After England divers Alicia Blagg and Katherine Torrance did their opening dive Wednesday — an inward pike— in the three-meter synchronized competition there was a delay after the electronic scoring system malfunctioned.
As spectators began a slow clap waiting for the scores and for the next divers to appear, the referee on the pool deck asked the 11 judges to show their scores on the back-up numbered cards which are rarely used anymore because of the electronic scoring tabulators they hold in their hands. She then announced the scores one-by-one to the spectators.
The manual numbered cards were used for the remainder of the opening round of seven pairs of divers. Organizers then suspended the competition until the issue with the electronic system was fixed. There was another issue in the fourth round of dives, but the electronic scoring was back for the finish.
After all the technical dramas, the Australian pair of Esther Qin and Georgia Sheehan took the gold medal with 284.10 points, moving up from fourth place with their fifth and last dive.
Blagg and Torrance gave England the silver with 276.90 points and the Malaysian duo of Mun Yee Leong and Nur Dhabitah Sabri took the bronze with 264.90, displacing the New Zealand pair of Elizabeth Cui and Yu Quan Goh from the podium with their final dive.
Sheehan said she and Qin dealt with the scoring issues as best they could.
“Everyone’s in the same boat, everyone’s up,” Sheehan said. “They’re the same conditions (for all) so it’s really just who can deal with it the best today, and that just happened to be us.”
Torrance said she and Blagg had only joined up as a synchro pair two weeks ago.
“We’ve only trained together for the time we’ve been here, so we’re, like, ‘we’ll just wing it and just throw the dice and see what happens’ and it went pretty well,” Torrance said. “So I’m crazy pleased.”
Sabri said she and Leong didn’t expect a podium finish for Malaysia.
“Actually from the start of this event I didn’t think I could get a medal because it’s a tough fight from Canada, Australia and England,” she said.
Asked about the conditions Wednesday, Sabri said: “It’s windy and it’s sunny and my face hurts.”
Canada’s Jennifer Able and Melissa Citrini-Beaulieu were fifth, Micaela Bouter and Nicole Gillis of South Africa sixth and a second Australian pair of Maddison Keeney and Anabelle Smith finished seventh.
Keeney wasn’t impressed with the scoring problems.
“I wouldn’t know where to start really,” Keeney said when asked about the problems. “It was all over the shop for everyone with all the delays and technical stuff going on. I think it was an interesting day for everyone. I don’t think anyone could say they dived well.
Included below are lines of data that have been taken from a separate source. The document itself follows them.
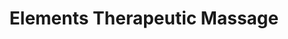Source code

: ---
title: "Elements Therapeutic Massage"
url: /greenville/elements-therapeutic-massage/
shop: massage
---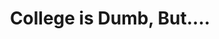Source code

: ---
ignore: true
title: "College is Dumb, But...."
thesis: "It's true the whole experience is overpriced and inefficient. But it's still very difficult and proves something. You need to prove something even if you don't get a degree."
---
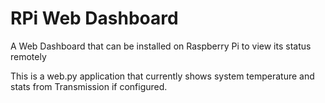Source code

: RPi Web Dashboard
=================

A Web Dashboard that can be installed on Raspberry Pi to view its status remotely

This is a web.py application that currently shows system temperature and stats from Transmission if configured. 

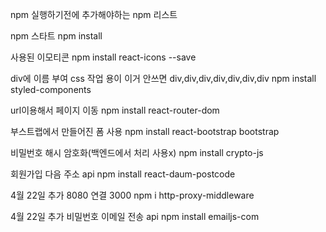npm 실행하기전에 추가해야하는 npm 리스트

npm 스타트
npm install 

사용된 이모티콘
npm install react-icons --save

div에 이름 부여 css 작업 용이
이거 안쓰면 div,div,div,div,div,div,div
npm install styled-components

url이용해서 페이지 이동
npm install react-router-dom

부스트랩에서 만들어진 폼 사용
npm install react-bootstrap bootstrap

비밀번호 해시 암호화(백엔드에서 처리 사용x)
npm install crypto-js

회원가입 다음 주소 api
npm install react-daum-postcode

4월 22일 추가
8080 연결 3000
npm i http-proxy-middleware

4월 22일 추가
비밀번호 이메일 전송 api
npm install emailjs-com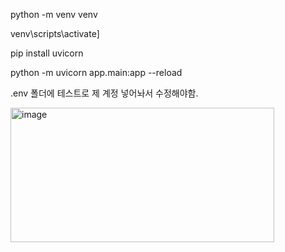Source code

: python -m venv venv

venv\scripts\activate]

pip install uvicorn 

python -m uvicorn app.main:app --reload


.env 폴더에 테스트로 제 계정 넣어놔서 수정해야함.

<img width="422" height="215" alt="image" src="https://github.com/user-attachments/assets/f8a1e56d-8896-4490-879e-617bb6744f91" />
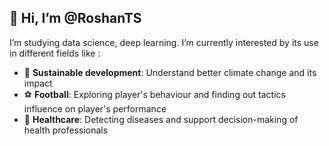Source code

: ## 👋 Hi, I’m @RoshanTS
I’m studying data science, deep learning. I’m currently interested by its use in different fields like : 
- 🌱 **Sustainable development**: Understand better climate change and its impact 
- :soccer: **Football**: Exploring player's behaviour and finding out tactics influence on player's performance
- :hospital: **Healthcare**: Detecting diseases and support decision-making of health professionals 



<!---
RoshanTS/RoshanTS is a ✨ special ✨ repository because its `README.md` (this file) appears on your GitHub profile.
You can click the Preview link to take a look at your changes.
--->
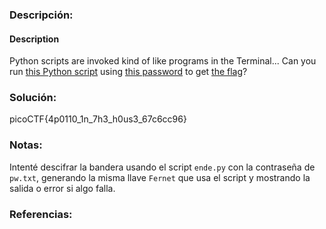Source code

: ### Descripción: 
#### Description

Python scripts are invoked kind of like programs in the Terminal... Can you run [this Python script](https://mercury.picoctf.net/static/b351a89e0bc6745b00716849105f87c6/ende.py) using [this password](https://mercury.picoctf.net/static/b351a89e0bc6745b00716849105f87c6/pw.txt) to get [the flag](https://mercury.picoctf.net/static/b351a89e0bc6745b00716849105f87c6/flag.txt.en)?
### Solución:
picoCTF{4p0110_1n_7h3_h0us3_67c6cc96}
### Notas:
Intenté descifrar la bandera usando el script `ende.py` con la contraseña de `pw.txt`, generando la misma llave `Fernet` que usa el script y mostrando la salida o error si algo falla.
### Referencias:
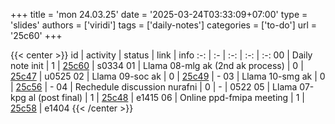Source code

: +++
title = 'mon 24.03.25'
date = '2025-03-24T03:33:09+07:00'
type = 'slides'
authors = ['viridi']
tags = ['daily-notes']
categories = ['to-do']
url = '25c60'
+++

{{< center >}}
id | activity | status | link | info
:-: | :- | :-: | :-: | :-:
00 | Daily note init                  | 1 | [25c60](/notes/25c60) | s0334
01 | Llama 08-mlg ak (2nd ak process) | 0 | [25c47](/notes/25c47) | u0525
02 | Llama 09-soc ak                  | 0 | [25c49](/notes/25c49) | -
03 | Llama 10-smg ak                  | 0 | [25c56](/notes/25c56) | -
04 | Rechedule discussion nurafni     | 0 | - | 0522
05 | Llama 07-kpg al (post final)     | 1 | [25c48](/notes/25c48) | e1415
06 | Online ppd-fmipa meeting         | 1 | [25c58](/notes/25c58) | e1404
{{< /center >}}
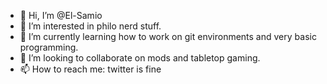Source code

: - 👋 Hi, I’m @El-Samio
- 👀 I’m interested in philo nerd stuff.
- 🌱 I’m currently learning how to work on git environments and very basic programming.
- 💞️ I’m looking to collaborate on mods and tabletop gaming.
- 📫 How to reach me: twitter is fine

<!---
El-Samio/El-Samio is a ✨ special ✨ repository because its `README.md` (this file) appears on your GitHub profile.
You can click the Preview link to take a look at your changes.
--->
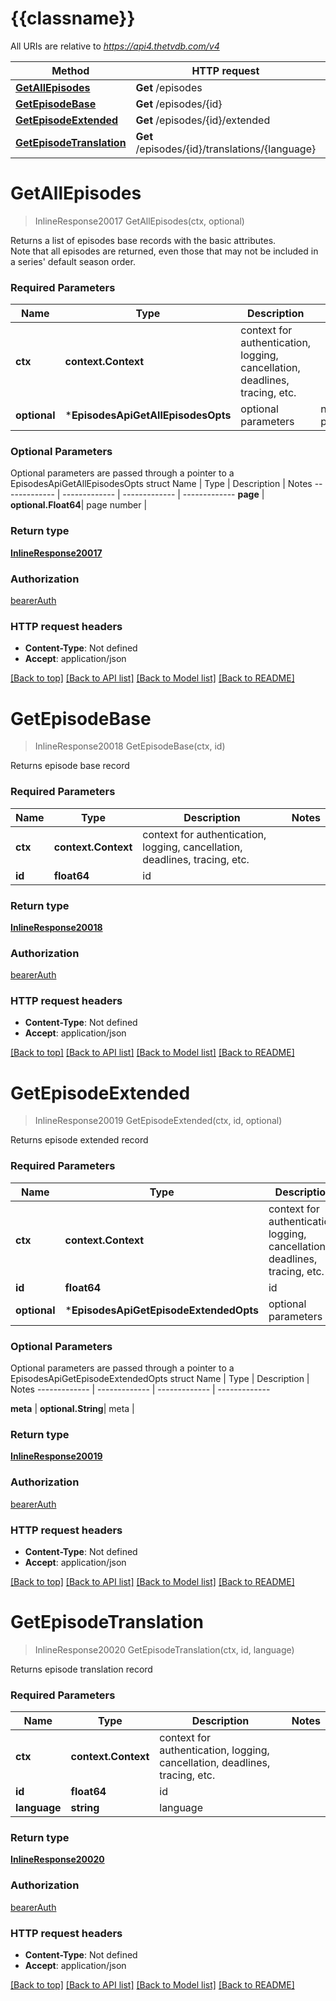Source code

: # {{classname}}

All URIs are relative to *https://api4.thetvdb.com/v4*

Method | HTTP request | Description
------------- | ------------- | -------------
[**GetAllEpisodes**](EpisodesApi.md#GetAllEpisodes) | **Get** /episodes | 
[**GetEpisodeBase**](EpisodesApi.md#GetEpisodeBase) | **Get** /episodes/{id} | 
[**GetEpisodeExtended**](EpisodesApi.md#GetEpisodeExtended) | **Get** /episodes/{id}/extended | 
[**GetEpisodeTranslation**](EpisodesApi.md#GetEpisodeTranslation) | **Get** /episodes/{id}/translations/{language} | 

# **GetAllEpisodes**
> InlineResponse20017 GetAllEpisodes(ctx, optional)


Returns a list of episodes base records with the basic attributes.<br> Note that all episodes are returned, even those that may not be included in a series' default season order.

### Required Parameters

Name | Type | Description  | Notes
------------- | ------------- | ------------- | -------------
 **ctx** | **context.Context** | context for authentication, logging, cancellation, deadlines, tracing, etc.
 **optional** | ***EpisodesApiGetAllEpisodesOpts** | optional parameters | nil if no parameters

### Optional Parameters
Optional parameters are passed through a pointer to a EpisodesApiGetAllEpisodesOpts struct
Name | Type | Description  | Notes
------------- | ------------- | ------------- | -------------
 **page** | **optional.Float64**| page number | 

### Return type

[**InlineResponse20017**](inline_response_200_17.md)

### Authorization

[bearerAuth](../README.md#bearerAuth)

### HTTP request headers

 - **Content-Type**: Not defined
 - **Accept**: application/json

[[Back to top]](#) [[Back to API list]](../README.md#documentation-for-api-endpoints) [[Back to Model list]](../README.md#documentation-for-models) [[Back to README]](../README.md)

# **GetEpisodeBase**
> InlineResponse20018 GetEpisodeBase(ctx, id)


Returns episode base record

### Required Parameters

Name | Type | Description  | Notes
------------- | ------------- | ------------- | -------------
 **ctx** | **context.Context** | context for authentication, logging, cancellation, deadlines, tracing, etc.
  **id** | **float64**| id | 

### Return type

[**InlineResponse20018**](inline_response_200_18.md)

### Authorization

[bearerAuth](../README.md#bearerAuth)

### HTTP request headers

 - **Content-Type**: Not defined
 - **Accept**: application/json

[[Back to top]](#) [[Back to API list]](../README.md#documentation-for-api-endpoints) [[Back to Model list]](../README.md#documentation-for-models) [[Back to README]](../README.md)

# **GetEpisodeExtended**
> InlineResponse20019 GetEpisodeExtended(ctx, id, optional)


Returns episode extended record

### Required Parameters

Name | Type | Description  | Notes
------------- | ------------- | ------------- | -------------
 **ctx** | **context.Context** | context for authentication, logging, cancellation, deadlines, tracing, etc.
  **id** | **float64**| id | 
 **optional** | ***EpisodesApiGetEpisodeExtendedOpts** | optional parameters | nil if no parameters

### Optional Parameters
Optional parameters are passed through a pointer to a EpisodesApiGetEpisodeExtendedOpts struct
Name | Type | Description  | Notes
------------- | ------------- | ------------- | -------------

 **meta** | **optional.String**| meta | 

### Return type

[**InlineResponse20019**](inline_response_200_19.md)

### Authorization

[bearerAuth](../README.md#bearerAuth)

### HTTP request headers

 - **Content-Type**: Not defined
 - **Accept**: application/json

[[Back to top]](#) [[Back to API list]](../README.md#documentation-for-api-endpoints) [[Back to Model list]](../README.md#documentation-for-models) [[Back to README]](../README.md)

# **GetEpisodeTranslation**
> InlineResponse20020 GetEpisodeTranslation(ctx, id, language)


Returns episode translation record

### Required Parameters

Name | Type | Description  | Notes
------------- | ------------- | ------------- | -------------
 **ctx** | **context.Context** | context for authentication, logging, cancellation, deadlines, tracing, etc.
  **id** | **float64**| id | 
  **language** | **string**| language | 

### Return type

[**InlineResponse20020**](inline_response_200_20.md)

### Authorization

[bearerAuth](../README.md#bearerAuth)

### HTTP request headers

 - **Content-Type**: Not defined
 - **Accept**: application/json

[[Back to top]](#) [[Back to API list]](../README.md#documentation-for-api-endpoints) [[Back to Model list]](../README.md#documentation-for-models) [[Back to README]](../README.md)

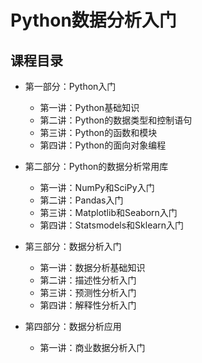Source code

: # Python数据分析入门


## 课程目录

- 第一部分：Python入门
  - 第一讲：Python基础知识
  - 第二讲：Python的数据类型和控制语句
  - 第三讲：Python的函数和模块
  - 第四讲：Python的面向对象编程
  
- 第二部分：Python的数据分析常用库
  - 第一讲：NumPy和SciPy入门
  - 第二讲：Pandas入门
  - 第三讲：Matplotlib和Seaborn入门
  - 第四讲：Statsmodels和Sklearn入门
  
- 第三部分：数据分析入门
  - 第一讲：数据分析基础知识
  - 第二讲：描述性分析入门
  - 第三讲：预测性分析入门
  - 第四讲：解释性分析入门
  
- 第四部分：数据分析应用
  - 第一讲：商业数据分析入门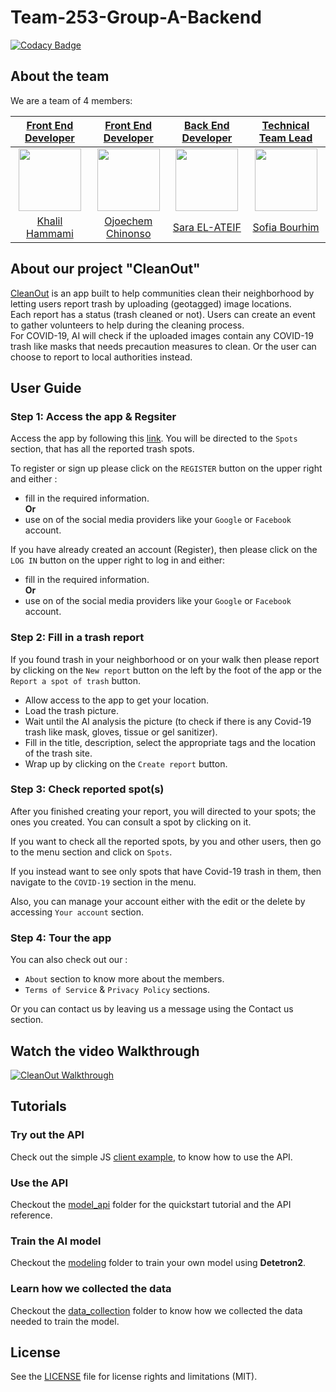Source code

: # Team-253-Group-A-Backend

[![Codacy Badge](https://api.codacy.com/project/badge/Grade/8ba8b336227345f490088789142864bd)](https://app.codacy.com/gh/BuildForSDGCohort2/Team-253-Group-A-Backend?utm_source=github.com&utm_medium=referral&utm_content=BuildForSDGCohort2/Team-253-Group-A-Backend&utm_campaign=Badge_Grade_Dashboard)

## About the team

We are a team of 4 members: 

|[Front End Developer](https://github.com/BuildForSDGCohort2/Team-253-Group-A-Frontend)|[Front End Developer](https://github.com/BuildForSDGCohort2/Team-253-Group-A-Frontend)| [Back End Developer](https://github.com/BuildForSDGCohort2/Team-253-Group-A-Backend)|[Technical Team Lead](https://github.com/BuildForSDGCohort2/Team-253-Group-A-Backend)|
|:-------------------------:|:-------------------------:|:-------------------------:|:-------------------------:|
|<img src="https://avatars1.githubusercontent.com/u/297917?s=460&v=4" width="100px" height="100px"> |  <img src="https://avatars2.githubusercontent.com/u/46009285?s=460&v=4" width="100px" height="100px"> | <img src="https://avatars2.githubusercontent.com/u/27445092?s=460&u=349cffccfccda38293e4aab20868a77b60079274&v=4" width="100px" height="100px"> | <img src="https://avatars1.githubusercontent.com/u/45902355?s=460&u=ffbc0cc593f575d67140e4197eec449a412a08c9v=4" width="100px" height="100px">|
|[Khalil Hammami](https://github.com/khammami)| [Ojoechem Chinonso](https://github.com/ChinonsoIg) | [Sara EL-ATEIF](https://github.com/elateifsara)| [Sofia Bourhim](https://github.com/SofiaBee-W) |

## About our project "CleanOut"

[CleanOut](https://awesome-jang-7f1fc2.netlify.app/) is an app built to help communities clean their neighborhood by letting users report trash by uploading (geotagged) image locations.  
Each report has a status (trash cleaned or not). Users can create an event to gather volunteers to help during the cleaning process.  
For COVID-19, AI will check if the uploaded images contain any COVID-19 trash like masks that needs precaution measures to clean. Or the user can choose to report to local authorities instead.

## User Guide

### Step 1: Access the app & Regsiter

Access the app by following this [link](https://awesome-jang-7f1fc2.netlify.app/).
You will be directed to the `Spots` section, that has all the reported trash spots.

To register or sign up please click on the `REGISTER` button on the upper right and either :  

- fill in the required information.        
  **Or**
- use on of the social media providers like your `Google` or `Facebook` account.  

If you have already created an account (Register), then please click on the `LOG IN` button on the upper right to log in and either:  

- fill in the required information.    
  **Or**  
- use on of the social media providers like your `Google` or `Facebook` account.    

### Step 2: Fill in a trash report

If you found trash in your neighborhood or on your walk then please report by clicking on the `New report` button on the left by the foot of the app or the `Report a spot of trash` button.  

- Allow access to the app to get your location.   
- Load the trash picture.   
- Wait until the AI analysis the picture (to check if there is any Covid-19 trash like mask, gloves, tissue or gel sanitizer).   
- Fill in the title, description, select the appropriate tags and the location of the trash site.   
- Wrap up by clicking on the `Create report` button.   

### Step 3: Check reported spot(s)

After you finished creating your report, you will directed to your spots; the ones you created. You can consult a spot by clicking on it.  

If you want to check all the reported spots, by you and other users, then go to the menu section and click on `Spots`.  

If you instead want to see only spots that have Covid-19 trash in them, then navigate to the `COVID-19` section in the menu.

Also, you can manage your account either with the edit or the delete by accessing `Your account` section.

### Step 4: Tour the app

You can also check out our :  

- `About` section to know more about the members.    
- `Terms of Service` & `Privacy Policy` sections.    

Or you can contact us by leaving us a message using the Contact us section.

## Watch the video Walkthrough

[![CleanOut Walkthrough](http://img.youtube.com/vi/_3QrxiEiD-s/0.jpg)](https://youtu.be/_3QrxiEiD-s "CleanOut Walkthrough")

## Tutorials

### Try out the API 
Check out the simple JS [client example](https://github.com/BuildForSDGCohort2/Team-253-Group-A-Backend/tree/develop/ai_part/model_api/client), to know how to use the API.

### Use the API
Checkout the [model_api](https://github.com/BuildForSDGCohort2/Team-253-Group-A-Backend/tree/develop/ai_part/model_api) folder for the quickstart tutorial and the API reference.

### Train the AI model
Checkout the [modeling](https://github.com/BuildForSDGCohort2/Team-253-Group-A-Backend/tree/develop/ai_part/modeling) folder to train your own model using **Detetron2**.

### Learn how we collected the data
Checkout the [data_collection](https://github.com/BuildForSDGCohort2/Team-253-Group-A-Backend/tree/develop/ai_part/data_collection) folder to know how we collected the data needed to train the model.

## License

See the [LICENSE](https://github.com/BuildForSDGCohort2/Team-253-Group-A-Backend/blob/develop/LICENSE) file for license rights and limitations (MIT).
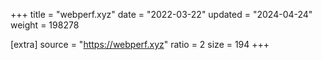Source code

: +++
title = "webperf.xyz"
date = "2022-03-22"
updated = "2024-04-24"
weight = 198278

[extra]
source = "https://webperf.xyz"
ratio = 2
size = 194
+++
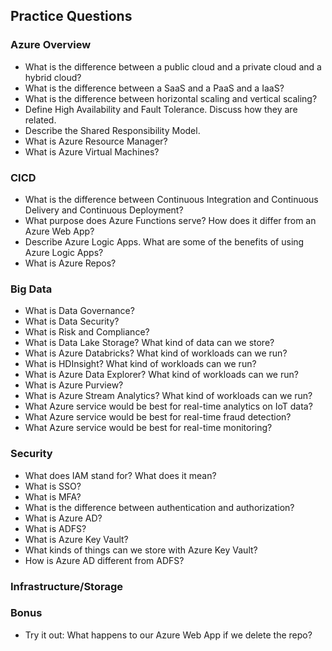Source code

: ## Practice Questions

### Azure Overview

- What is the difference between a public cloud and a private cloud and a hybrid cloud?
- What is the difference between a SaaS and a PaaS and a IaaS?
- What is the difference between horizontal scaling and vertical scaling?
- Define High Availability and Fault Tolerance. Discuss how they are related.
- Describe the Shared Responsibility Model.
- What is Azure Resource Manager?
- What is Azure Virtual Machines?

### CICD
- What is the difference between Continuous Integration and Continuous Delivery and Continuous Deployment?
- What purpose does Azure Functions serve? How does it differ from an Azure Web App?
- Describe Azure Logic Apps. What are some of the benefits of using Azure Logic Apps?
- What is Azure Repos?

### Big Data
- What is Data Governance?
- What is Data Security?
- What is Risk and Compliance?
- What is Data Lake Storage? What kind of data can we store?
- What is Azure Databricks? What kind of workloads can we run?
- What is HDInsight? What kind of workloads can we run?
- What is Azure Data Explorer? What kind of workloads can we run?
- What is Azure Purview?
- What is Azure Stream Analytics? What kind of workloads can we run?
- What Azure service would be best for real-time analytics on IoT data?
- What Azure service would be best for real-time fraud detection?
- What Azure service would be best for real-time monitoring?

### Security

- What does IAM stand for? What does it mean?
- What is SSO?
- What is MFA?
- What is the difference between authentication and authorization?
- What is Azure AD?
- What is ADFS?
- What is Azure Key Vault?
- What kinds of things can we store with Azure Key Vault?
- How is Azure AD different from ADFS?

### Infrastructure/Storage


### Bonus
- Try it out: What happens to our Azure Web App if we delete the repo?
We’ve come out the other end having a good laugh.”
There appeared to be no scoring malfunctions later Wednesday when England’s Jack Laugher won the men’s 1-meter springboard ahead of Australian James Connor and Scotland’s James Heatly.
The dive pool is adjacent to the 10,000-seat main pool stadium that was used for the swimming events which ended on Tuesday night. By Wednesday at noon, workers were already dismantling parts of the temporary structure so it can go back to being a community pool.
But at the much-smaller dive stadium, things were rocking under cloudless skies ahead of the three-meter synchro. Bon Jovi’s “Livin’ On a Prayer” blared through the loudspeakers as a pool-deck announcer tried to pump up the crowd, and a dance cam routine followed.
The seven sets of divers were introduced to loud applause as they made their way past an athletes’ section where fellow divers were soaking up the sun in their swimsuits.